The final.opti_mcc.thetayc.0.03.column.ave.dist file contains:

F3D1	F3D0	0.474922
F3D141	F3D0	0.210618
F3D141	F3D1	0.536193
F3D142	F3D0	0.245883
F3D142	F3D1	0.522963
F3D142	F3D141	0.159277
F3D143	F3D0	0.178547
F3D143	F3D1	0.587579
F3D143	F3D141	0.075820
F3D143	F3D142	0.111769
F3D144	F3D0	0.245769
F3D144	F3D1	0.614136
F3D144	F3D141	0.150278
F3D144	F3D142	0.164039
F3D144	F3D143	0.081844
F3D145	F3D0	0.240859
F3D145	F3D1	0.592020
...

To select the distances for the Early treatment, run the following:

mothur > remove.groups(column=final.opti_mcc.thetayc.0.03.column.ave.dist, design=mouse.time.design, sets=Early)

creates a final.opti_mcc.thetayc.0.03.column.ave.pick.dist file:

F3D142	F3D141	0.159277
F3D143	F3D141	0.07582
F3D143	F3D142	0.111769
F3D144	F3D141	0.150278
F3D144	F3D142	0.164039
F3D144	F3D143	0.081844
F3D145	F3D141	0.113041
F3D145	F3D142	0.099472
F3D145	F3D143	0.069555
F3D145	F3D144	0.03427
F3D146	F3D141	0.104369
F3D146	F3D142	0.182698
F3D146	F3D143	0.06418
F3D146	F3D144	0.103431
F3D146	F3D145	0.097991
F3D147	F3D141	0.152776
F3D147	F3D142	0.105287
F3D147	F3D143	0.081308
F3D147	F3D144	0.054359
...

Alternatively, you can remove distances between sequences. To generate the distance matrix, run the following:

mothur > dist.seqs(fasta=final.fasta, cutoff=0.03)

This will create the final.dist file. You can remove the distances related to sequences from groups F3D0, F3D1 or F3D8, as follows:

mothur > remove.groups(column=final.dist, count=final.count_table, groups=F3D0-F3D1-F3D8)

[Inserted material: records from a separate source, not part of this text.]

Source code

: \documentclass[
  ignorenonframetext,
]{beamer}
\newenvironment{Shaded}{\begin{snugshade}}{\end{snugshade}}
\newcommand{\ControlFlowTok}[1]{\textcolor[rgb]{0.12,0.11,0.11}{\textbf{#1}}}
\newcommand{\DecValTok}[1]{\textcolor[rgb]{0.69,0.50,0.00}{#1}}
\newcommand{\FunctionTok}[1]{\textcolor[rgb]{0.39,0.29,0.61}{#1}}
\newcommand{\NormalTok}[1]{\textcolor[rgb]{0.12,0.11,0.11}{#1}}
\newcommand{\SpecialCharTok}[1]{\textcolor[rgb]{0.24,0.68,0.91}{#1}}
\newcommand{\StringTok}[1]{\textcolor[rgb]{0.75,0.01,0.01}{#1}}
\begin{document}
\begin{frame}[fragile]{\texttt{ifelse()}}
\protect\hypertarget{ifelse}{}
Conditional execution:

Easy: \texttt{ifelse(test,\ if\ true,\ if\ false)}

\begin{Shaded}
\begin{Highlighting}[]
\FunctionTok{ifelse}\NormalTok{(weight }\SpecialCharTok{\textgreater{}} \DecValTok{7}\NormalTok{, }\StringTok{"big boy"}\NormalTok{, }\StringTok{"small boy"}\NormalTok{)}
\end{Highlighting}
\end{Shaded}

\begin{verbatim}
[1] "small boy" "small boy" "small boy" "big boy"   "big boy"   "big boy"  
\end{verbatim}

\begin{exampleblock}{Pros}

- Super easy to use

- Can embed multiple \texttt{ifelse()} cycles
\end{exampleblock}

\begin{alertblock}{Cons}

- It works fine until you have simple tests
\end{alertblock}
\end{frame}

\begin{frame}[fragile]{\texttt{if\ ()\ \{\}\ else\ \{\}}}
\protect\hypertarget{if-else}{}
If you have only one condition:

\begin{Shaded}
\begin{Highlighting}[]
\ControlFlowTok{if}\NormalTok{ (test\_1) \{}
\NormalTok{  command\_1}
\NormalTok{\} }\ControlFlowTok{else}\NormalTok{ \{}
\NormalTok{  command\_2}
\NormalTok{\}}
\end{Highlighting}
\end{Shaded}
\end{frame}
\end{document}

You may see a warning similar to:

Removed 15096 sequences from your count file.
[WARNING]: Your accnos file contains 292 groups or sequences, but I only found 276 of them in the column file.
Removed 276 groups or sequences from your column file.

This warning can be disregarded. When you use a cutoff with the dist.seqs command, sequences with distance above the cutoff are NOT added to the distance file. This means you can have sequences in the count file, that are not in the distance file. Mothur assumes reads missing from the distance file but present in the count file only have distances above the cutoff.

The name option allows you to provide a name file associated with your group file.

We DO NOT recommend using the name file. Instead we recommend using a count file. The count file reduces the time and resources needed to process commands. It is a smaller file and can contain group information.

The group parameter allows you to provide a group file to use when selecting items from your files.

We DO NOT recommend using the name / group file combination. Instead we recommend using a count file. The count file reduces the time and resources needed to process commands. It is a smaller file and can contain group information.

Revisions

  • 1.23.0 File mismatch bug - https://forum.mothur.org/viewtopic.php?f=4&t=1396&p=3560#p3560
  • 1.24.0 Added design option
  • 1.28.0 Added count option
  • 1.31.0 Bug Fix: remove.groups(groups=notValidGroupName, ...) mothur removes all of the groups. Fix will ignore invalid group and continue.
  • 1.36.0 Bug Fix: not creating a list file for each label.
  • 1.37.0 Adds phylip and column options #79
  • 1.40.0 - Speed and memory improvements for shared files. #357 , #347
  • 1.40.0 - Allow for () characters in taxonomy definitions. #350
  • 1.44.0 - Adds sets parameter. #277
  • 1.47.0 - Fixes bug with remove.groups phylip file option.